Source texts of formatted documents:
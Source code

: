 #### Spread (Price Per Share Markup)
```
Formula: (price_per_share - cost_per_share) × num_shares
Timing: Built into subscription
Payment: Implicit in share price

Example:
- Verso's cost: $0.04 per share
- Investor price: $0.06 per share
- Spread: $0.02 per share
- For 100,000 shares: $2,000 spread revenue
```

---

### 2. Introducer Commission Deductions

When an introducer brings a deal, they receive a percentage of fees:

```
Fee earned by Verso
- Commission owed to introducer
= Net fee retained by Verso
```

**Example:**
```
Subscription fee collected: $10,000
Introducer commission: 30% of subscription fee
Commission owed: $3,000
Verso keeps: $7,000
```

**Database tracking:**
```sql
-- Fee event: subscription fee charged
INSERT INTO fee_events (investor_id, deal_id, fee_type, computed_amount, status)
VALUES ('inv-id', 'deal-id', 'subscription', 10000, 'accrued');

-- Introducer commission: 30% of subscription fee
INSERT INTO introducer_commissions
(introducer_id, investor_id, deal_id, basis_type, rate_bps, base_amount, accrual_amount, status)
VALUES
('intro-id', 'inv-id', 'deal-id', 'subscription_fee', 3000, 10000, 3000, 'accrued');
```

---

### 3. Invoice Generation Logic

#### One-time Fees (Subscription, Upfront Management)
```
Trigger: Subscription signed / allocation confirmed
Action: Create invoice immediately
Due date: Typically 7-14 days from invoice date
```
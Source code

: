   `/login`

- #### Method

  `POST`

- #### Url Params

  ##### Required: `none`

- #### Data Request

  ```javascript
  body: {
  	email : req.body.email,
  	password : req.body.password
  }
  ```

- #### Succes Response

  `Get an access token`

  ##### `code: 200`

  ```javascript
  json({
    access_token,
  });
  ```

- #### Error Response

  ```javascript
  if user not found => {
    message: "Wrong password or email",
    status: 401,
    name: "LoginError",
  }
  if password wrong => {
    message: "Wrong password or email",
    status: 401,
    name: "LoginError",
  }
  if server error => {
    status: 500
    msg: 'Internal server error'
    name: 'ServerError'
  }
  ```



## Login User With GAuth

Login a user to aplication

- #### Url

> _Task item_: Within the data above, how many lines contain the word "Verso"? Write only the number.

> _Answer to the problem_: 4